Tuesday, September 12, 2017

Dialogue in your Writing

By Susan Reichert, Editor-in-Chief for Southern Writers Magazine 

Dialogue, is having conversations. Whether it be movies on the big screen or little screen or a novel, there will be conversations, dialogue.

For writers, words are our bread and butter. Choosing our words in writing dialogue is important, it brings our characters conversations to life.

While it is true, we sometimes as writers make our sentences too long, we must remember the sentence must make sense. So, if you are going to shorten it, make sure you are not cutting the heart out of the sentence.
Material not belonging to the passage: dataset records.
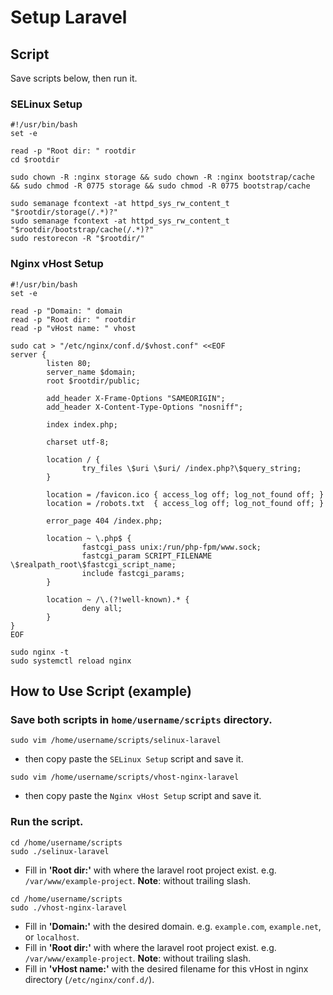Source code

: # Setup Laravel

## Script
Save scripts below, then run it.
### SELinux Setup
```
#!/usr/bin/bash
set -e

read -p "Root dir: " rootdir
cd $rootdir

sudo chown -R :nginx storage && sudo chown -R :nginx bootstrap/cache && sudo chmod -R 0775 storage && sudo chmod -R 0775 bootstrap/cache

sudo semanage fcontext -at httpd_sys_rw_content_t "$rootdir/storage(/.*)?"
sudo semanage fcontext -at httpd_sys_rw_content_t "$rootdir/bootstrap/cache(/.*)?"
sudo restorecon -R "$rootdir/"
```
### Nginx vHost Setup
```
#!/usr/bin/bash
set -e

read -p "Domain: " domain
read -p "Root dir: " rootdir
read -p "vHost name: " vhost

sudo cat > "/etc/nginx/conf.d/$vhost.conf" <<EOF
server {
        listen 80;
        server_name $domain;
        root $rootdir/public;
    
        add_header X-Frame-Options "SAMEORIGIN";
        add_header X-Content-Type-Options "nosniff";
    
        index index.php;
    
        charset utf-8;
    
        location / {
                try_files \$uri \$uri/ /index.php?\$query_string;
        }
    
        location = /favicon.ico { access_log off; log_not_found off; }
        location = /robots.txt  { access_log off; log_not_found off; }
    
        error_page 404 /index.php;
    
        location ~ \.php$ {
                fastcgi_pass unix:/run/php-fpm/www.sock;
                fastcgi_param SCRIPT_FILENAME \$realpath_root\$fastcgi_script_name;
                include fastcgi_params;
        }
    
        location ~ /\.(?!well-known).* {
                deny all;
        }
}
EOF

sudo nginx -t
sudo systemctl reload nginx
```
## How to Use Script (example)
### Save both scripts in `home/username/scripts` directory.
```
sudo vim /home/username/scripts/selinux-laravel
```
- then copy paste the `SELinux Setup` script and save  it.
```
sudo vim /home/username/scripts/vhost-nginx-laravel
```
- then copy paste the `Nginx vHost Setup` script and save  it.

### Run the script.
```
cd /home/username/scripts
sudo ./selinux-laravel
```
- Fill in **'Root dir:'** with where the laravel root project exist. e.g. `/var/www/example-project`. **Note**: without trailing slash.
```
cd /home/username/scripts
sudo ./vhost-nginx-laravel
```
- Fill in **'Domain:'** with the desired domain. e.g. `example.com`, `example.net`, or `localhost`.
- Fill in **'Root dir:'** with where the laravel root project exist. e.g. `/var/www/example-project`. **Note**: without trailing slash.
- Fill in **'vHost name:'** with the desired filename for this vHost in nginx directory (`/etc/nginx/conf.d/`).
One thing that makes it easy in writing dialogue is when you can write the way the character would talk. If you listen when someone is talking, you will hear how you can write better.

Listening to someone talk you hear how sentences are chopped and words are garbled. You don’t normally hear people talking in formalities, however, if your character is a butler, then yes, he will be speaking with formality.

A writer friend of mine, listens to conversations; when she hears phrases that interest her she writes them in a journal. She catalogs the phrases into formal or casual and has available all sorts of phrases to use for her characters conversations.

For a writer, our dialogue needs to be interesting and attention grabbing when needed. 

Our readers need to be able to distinguish which character is talking. So, it’s important to create personalized dialogue for each character. Perhaps we should read over our dialogues, edit them, making sure the words sound like our character.